I don't quite get how "oracle" example is secure. This part:
The signature uses the SIGHASH_NONE flag, thus the recipient can be anyone (the oracle does not care). If the man dies, the son can claim the funds by taking this transaction, adding an output to one of his own addresses, and then broadcasting it.
What prevents malicious party from crafting similar transaction with his output?
E.g. it monitors broadcast transactions and when he sees son's transaction involving oracle sig it will copy it and replace output with his own and broadcast it too. Then it is a race condition.

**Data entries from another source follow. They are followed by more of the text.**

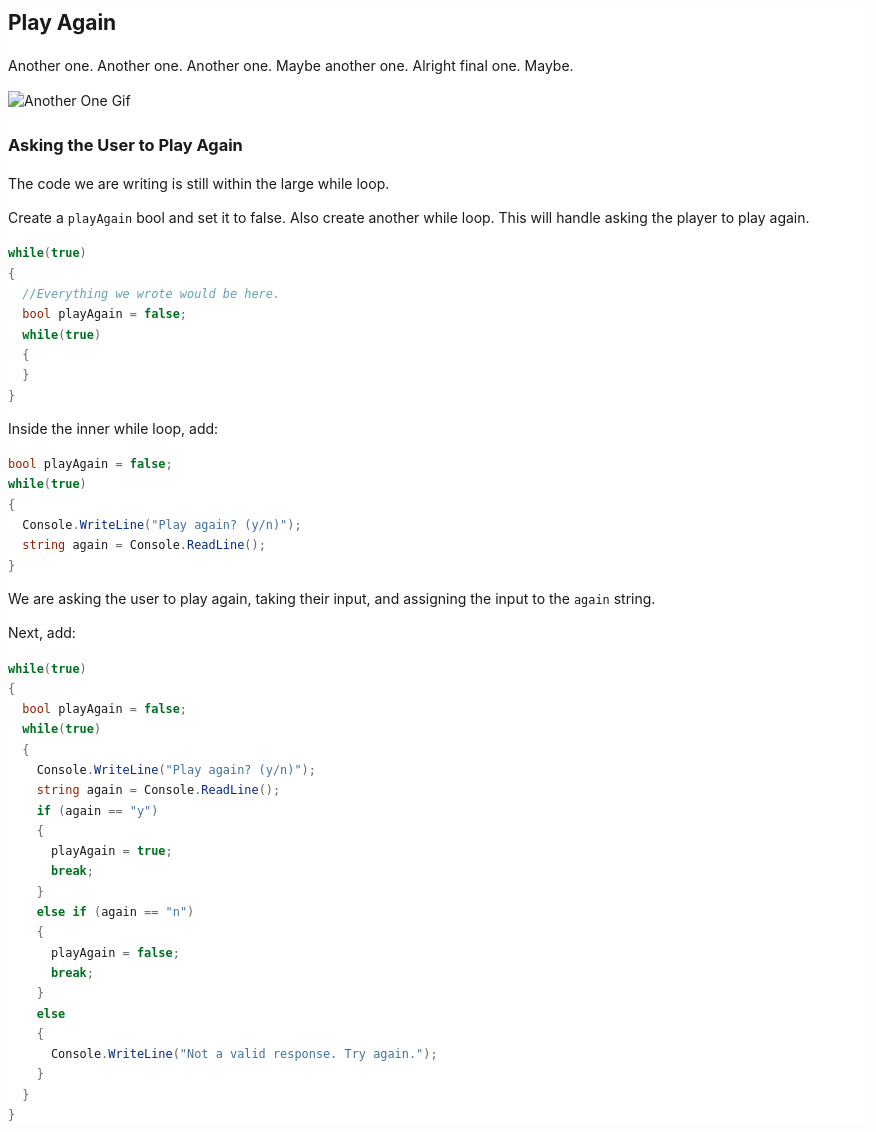 ## Play Again

Another one. Another one. Another one. Maybe another one. Alright final one. Maybe.

<img src="https://media3.giphy.com/media/xThuWcZzGnonnG3ayQ/source.gif" width="600" alt="Another One Gif">

### Asking the User to Play Again

The code we are writing is still within the large while loop.

Create a `playAgain` bool and set it to false. Also create another while loop. This will handle asking the player to play again.

```csharp
while(true)
{
  //Everything we wrote would be here.
  bool playAgain = false;
  while(true)
  {
  }
}
```

Inside the inner while loop, add:

```csharp
bool playAgain = false;
while(true)
{
  Console.WriteLine("Play again? (y/n)");
  string again = Console.ReadLine();
}
```

We are asking the user to play again, taking their input, and assigning the input to the `again` string.

Next, add:

```csharp
while(true)
{
  bool playAgain = false;
  while(true)
  {
    Console.WriteLine("Play again? (y/n)");
    string again = Console.ReadLine();
    if (again == "y")
    {
      playAgain = true;
      break;
    }
    else if (again == "n")
    {
      playAgain = false;
      break;
    }
    else
    {
      Console.WriteLine("Not a valid response. Try again.");
    }
  }
}
```
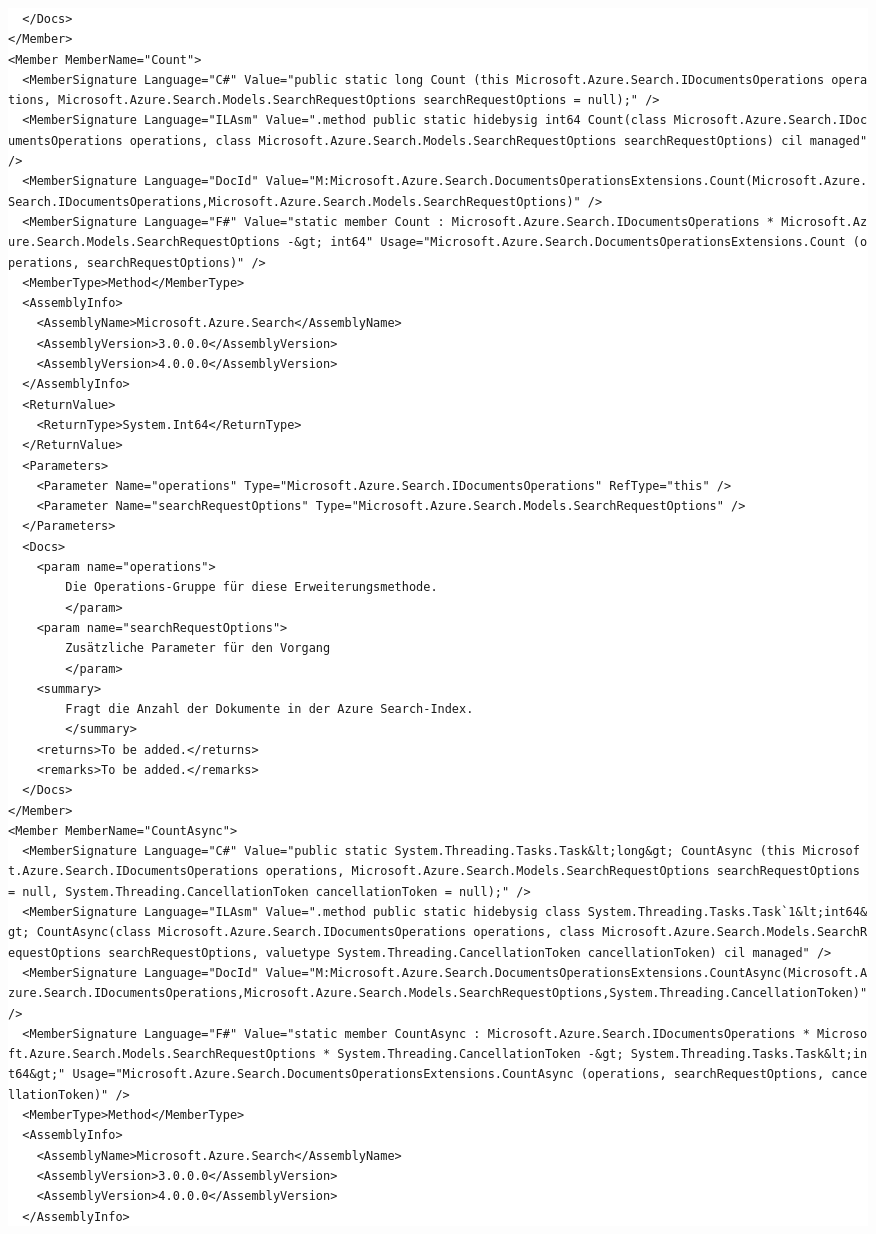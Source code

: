       </Docs>
    </Member>
    <Member MemberName="Count">
      <MemberSignature Language="C#" Value="public static long Count (this Microsoft.Azure.Search.IDocumentsOperations operations, Microsoft.Azure.Search.Models.SearchRequestOptions searchRequestOptions = null);" />
      <MemberSignature Language="ILAsm" Value=".method public static hidebysig int64 Count(class Microsoft.Azure.Search.IDocumentsOperations operations, class Microsoft.Azure.Search.Models.SearchRequestOptions searchRequestOptions) cil managed" />
      <MemberSignature Language="DocId" Value="M:Microsoft.Azure.Search.DocumentsOperationsExtensions.Count(Microsoft.Azure.Search.IDocumentsOperations,Microsoft.Azure.Search.Models.SearchRequestOptions)" />
      <MemberSignature Language="F#" Value="static member Count : Microsoft.Azure.Search.IDocumentsOperations * Microsoft.Azure.Search.Models.SearchRequestOptions -&gt; int64" Usage="Microsoft.Azure.Search.DocumentsOperationsExtensions.Count (operations, searchRequestOptions)" />
      <MemberType>Method</MemberType>
      <AssemblyInfo>
        <AssemblyName>Microsoft.Azure.Search</AssemblyName>
        <AssemblyVersion>3.0.0.0</AssemblyVersion>
        <AssemblyVersion>4.0.0.0</AssemblyVersion>
      </AssemblyInfo>
      <ReturnValue>
        <ReturnType>System.Int64</ReturnType>
      </ReturnValue>
      <Parameters>
        <Parameter Name="operations" Type="Microsoft.Azure.Search.IDocumentsOperations" RefType="this" />
        <Parameter Name="searchRequestOptions" Type="Microsoft.Azure.Search.Models.SearchRequestOptions" />
      </Parameters>
      <Docs>
        <param name="operations">
            Die Operations-Gruppe für diese Erweiterungsmethode.
            </param>
        <param name="searchRequestOptions">
            Zusätzliche Parameter für den Vorgang
            </param>
        <summary>
            Fragt die Anzahl der Dokumente in der Azure Search-Index.
            </summary>
        <returns>To be added.</returns>
        <remarks>To be added.</remarks>
      </Docs>
    </Member>
    <Member MemberName="CountAsync">
      <MemberSignature Language="C#" Value="public static System.Threading.Tasks.Task&lt;long&gt; CountAsync (this Microsoft.Azure.Search.IDocumentsOperations operations, Microsoft.Azure.Search.Models.SearchRequestOptions searchRequestOptions = null, System.Threading.CancellationToken cancellationToken = null);" />
      <MemberSignature Language="ILAsm" Value=".method public static hidebysig class System.Threading.Tasks.Task`1&lt;int64&gt; CountAsync(class Microsoft.Azure.Search.IDocumentsOperations operations, class Microsoft.Azure.Search.Models.SearchRequestOptions searchRequestOptions, valuetype System.Threading.CancellationToken cancellationToken) cil managed" />
      <MemberSignature Language="DocId" Value="M:Microsoft.Azure.Search.DocumentsOperationsExtensions.CountAsync(Microsoft.Azure.Search.IDocumentsOperations,Microsoft.Azure.Search.Models.SearchRequestOptions,System.Threading.CancellationToken)" />
      <MemberSignature Language="F#" Value="static member CountAsync : Microsoft.Azure.Search.IDocumentsOperations * Microsoft.Azure.Search.Models.SearchRequestOptions * System.Threading.CancellationToken -&gt; System.Threading.Tasks.Task&lt;int64&gt;" Usage="Microsoft.Azure.Search.DocumentsOperationsExtensions.CountAsync (operations, searchRequestOptions, cancellationToken)" />
      <MemberType>Method</MemberType>
      <AssemblyInfo>
        <AssemblyName>Microsoft.Azure.Search</AssemblyName>
        <AssemblyVersion>3.0.0.0</AssemblyVersion>
        <AssemblyVersion>4.0.0.0</AssemblyVersion>
      </AssemblyInfo>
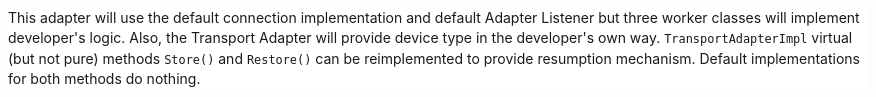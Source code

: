 This adapter will use the default connection implementation and default Adapter Listener but three worker classes will implement developer's logic. Also, the Transport Adapter will provide device type in the developer's own way.  `TransportAdapterImpl` virtual (but not pure) methods `Store()` and `Restore()` can be reimplemented to provide resumption mechanism. Default implementations for both methods do nothing.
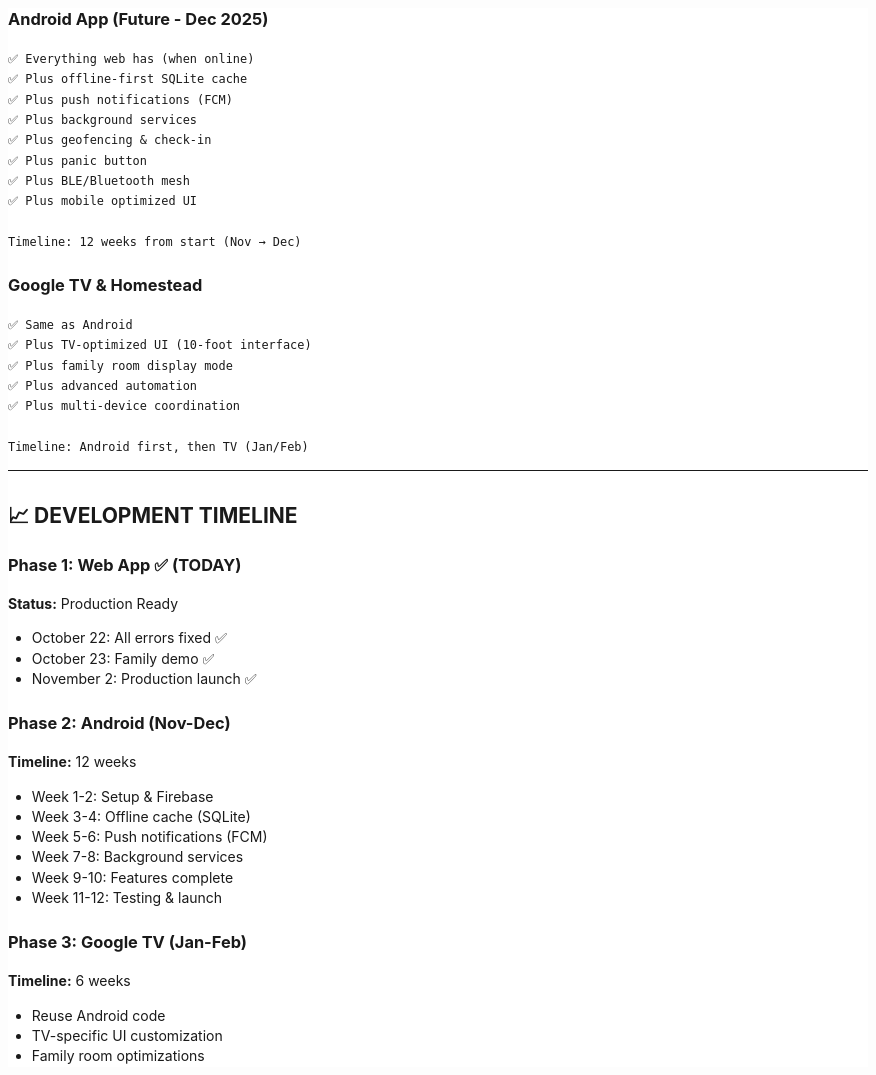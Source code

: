 ### Android App (Future - Dec 2025)
```
✅ Everything web has (when online)
✅ Plus offline-first SQLite cache
✅ Plus push notifications (FCM)
✅ Plus background services
✅ Plus geofencing & check-in
✅ Plus panic button
✅ Plus BLE/Bluetooth mesh
✅ Plus mobile optimized UI

Timeline: 12 weeks from start (Nov → Dec)
```

### Google TV & Homestead
```
✅ Same as Android
✅ Plus TV-optimized UI (10-foot interface)
✅ Plus family room display mode
✅ Plus advanced automation
✅ Plus multi-device coordination

Timeline: Android first, then TV (Jan/Feb)
```

---

## 📈 DEVELOPMENT TIMELINE

### Phase 1: Web App ✅ (TODAY)
**Status:** Production Ready
- October 22: All errors fixed ✅
- October 23: Family demo ✅
- November 2: Production launch ✅

### Phase 2: Android (Nov-Dec)
**Timeline:** 12 weeks
- Week 1-2: Setup & Firebase
- Week 3-4: Offline cache (SQLite)
- Week 5-6: Push notifications (FCM)
- Week 7-8: Background services
- Week 9-10: Features complete
- Week 11-12: Testing & launch

### Phase 3: Google TV (Jan-Feb)
**Timeline:** 6 weeks
- Reuse Android code
- TV-specific UI customization
- Family room optimizations
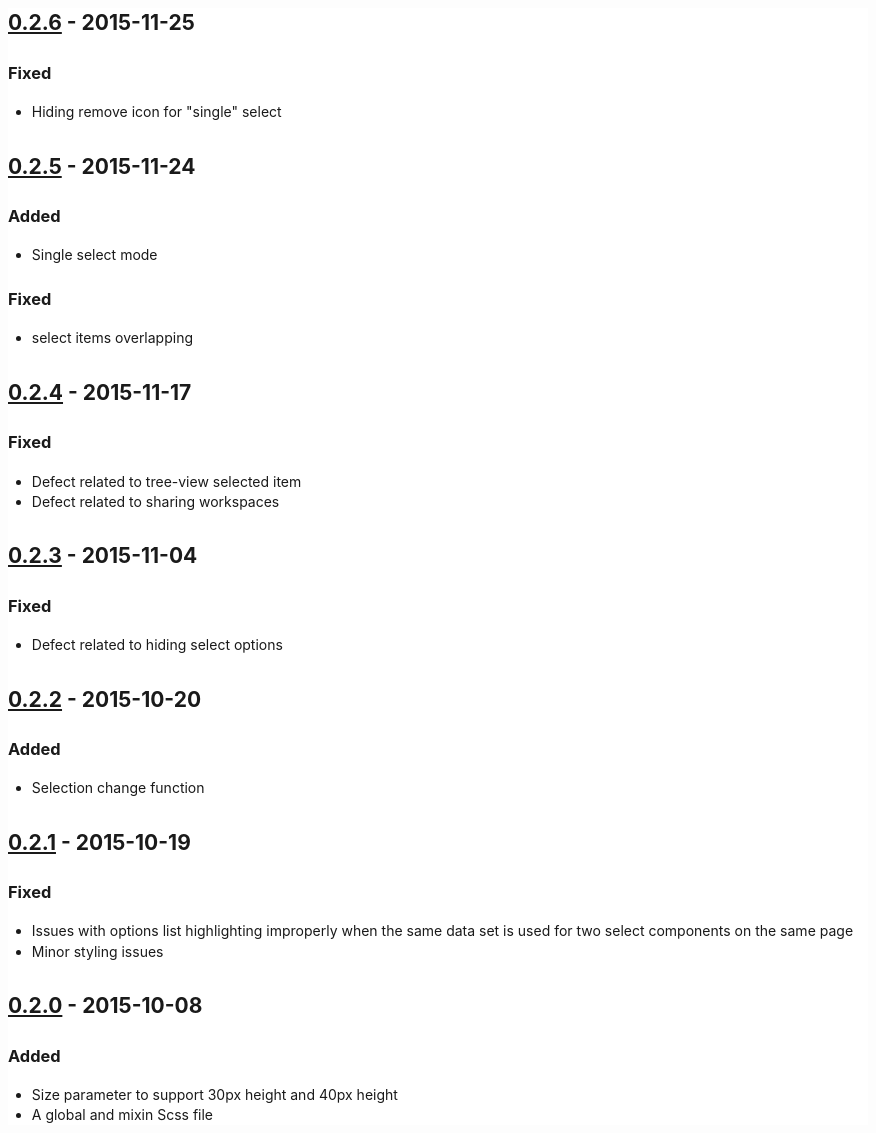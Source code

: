 ## [0.2.6](https://gitlabhost.rtp.raleigh.ibm.com/commerce-ui/x1-ui-ng-select/tree/0.2.6) - 2015-11-25
### Fixed
- Hiding remove icon for "single" select

## [0.2.5](https://gitlabhost.rtp.raleigh.ibm.com/commerce-ui/x1-ui-ng-select/tree/0.2.5) - 2015-11-24
### Added
- Single select mode
### Fixed
- select items overlapping

## [0.2.4](https://gitlabhost.rtp.raleigh.ibm.com/commerce-ui/x1-ui-ng-select/tree/0.2.4) - 2015-11-17
### Fixed
- Defect related to tree-view selected item
- Defect related to sharing workspaces

## [0.2.3](https://gitlabhost.rtp.raleigh.ibm.com/commerce-ui/x1-ui-ng-select/tree/0.2.3) - 2015-11-04
### Fixed
- Defect related to hiding select options

## [0.2.2](https://gitlabhost.rtp.raleigh.ibm.com/commerce-ui/x1-ui-ng-select/tree/0.2.2) - 2015-10-20
### Added
- Selection change function

## [0.2.1](https://gitlabhost.rtp.raleigh.ibm.com/commerce-ui/x1-ui-ng-select/tree/0.2.1) - 2015-10-19
### Fixed
- Issues with options list highlighting improperly when the same data set is used for two select components on the
same page
- Minor styling issues

## [0.2.0](https://gitlabhost.rtp.raleigh.ibm.com/commerce-ui/x1-ui-ng-select/tree/0.2.0) - 2015-10-08
### Added
- Size parameter to support 30px height and 40px height
- A global and mixin Scss file
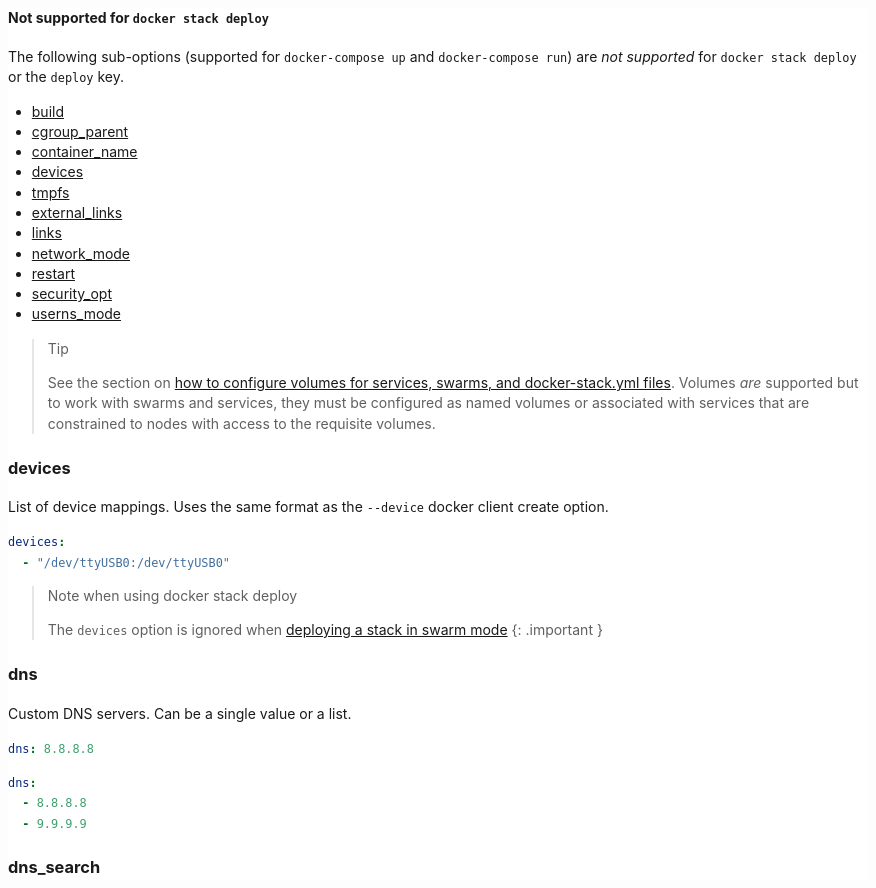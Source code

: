 #### Not supported for `docker stack deploy`

The following sub-options (supported for `docker-compose up` and `docker-compose run`) are _not supported_ for `docker stack deploy` or the `deploy` key.

- [build](#build)
- [cgroup_parent](#cgroup_parent)
- [container_name](#container_name)
- [devices](#devices)
- [tmpfs](#tmpfs)
- [external_links](#external_links)
- [links](#links)
- [network_mode](#network_mode)
- [restart](#restart)
- [security_opt](#security_opt)
- [userns_mode](#userns_mode)

> Tip
>
> See the section on [how to configure volumes for services, swarms, and docker-stack.yml
> files](#volumes-for-services-swarms-and-stack-files). Volumes _are_ supported
> but to work with swarms and services, they must be configured as named volumes
> or associated with services that are constrained to nodes with access to the
> requisite volumes.

### devices

List of device mappings.  Uses the same format as the `--device` docker
client create option.

```yaml
devices:
  - "/dev/ttyUSB0:/dev/ttyUSB0"
```

> Note when using docker stack deploy
>
> The `devices` option is ignored when
> [deploying a stack in swarm mode](../../engine/reference/commandline/stack_deploy.md)
{: .important }

### dns

Custom DNS servers. Can be a single value or a list.

```yaml
dns: 8.8.8.8
```

```yaml
dns:
  - 8.8.8.8
  - 9.9.9.9
```

### dns_search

As you said, SIGHASH_NONE means that output is not signed so this copycat transaction is possible, right?
Or oracle itself can construct this transaction itself and just wait for son's input to be broadcast.
BTW I have an idea of how to implement escrow/oracle with somewhat different properties: to make a contract transaction you need to obtain a token (hash) from escrow/oracle service, but service does not need to work with each individual transaction. It is based on hashes, security is derived from complexity of first preimage attack.
Idea is simple: oracle generate an unique random number R associated with event E and announces its hash: hash256(R). Interested parties incorporate hash256(R) in scripts of their transaction. Then if event E happens oracle announces original random number R and it will unlock spending scripts.
In a simplest case:
scriptPubKey: HASH256 <hash256(R)> EQUALVERIFY DUP HASH160 <pubKeyHash> EQUALVERIFY CHECKSIG
scriptSig: <sig> <pubKey> <R>
Use case can be similar to a legacy case, but oracle is required to associate an unique number R with event of death of "John Smith" before transaction is made.
It can also be used for making bets on public events, trading binary options etc.
For example, person A agrees to pay 100 BTC to person B in case exchange rate on a certain exchange is higher than 17.5 on a certain date.
An exchange itself or a third-party service will create a an unique random number RL_x_y for each event EL_x_y which means that exchange rate will be lower than x on date y, and numbers RH_x_y for each event EH_x_y which means that exchange rate is higher than x on date y.
Now A should obtain hash256(RH_x_y) and hash256(RL_x_y) from service and create a transaction for 100 BTC with scriptPubKey like this:
IF HASH256 <hash256(RH_x_y)> EQUALVERIFY DUP HASH 160 <pubKeyBHash> EQUALVERIFY CHECKSIG
ELSE HASH256 <hash256(RL_x_y)> EQUALVERIFY DUP HASH 160 <pubKeyAHash> EQUALVERIFY CHECKSIG
ENDIF
Now if exchange rate is higher service will publish RH_x_y and then B will create txn with scriptSig:
<sig> <pubKeyB> <RH_x_y> 1
otherwise A will create similar txn which unlocks money to him.
An advantage comparing to signature-based escrows is that service only needs to publish a hash and a random number, but it does not need to process each transaction individually. Also, hash and number are rather small so it is easy to just copy them into GUI form field, so there is no need for software integration between contract-making GUI and service: this service can be a simple static web page.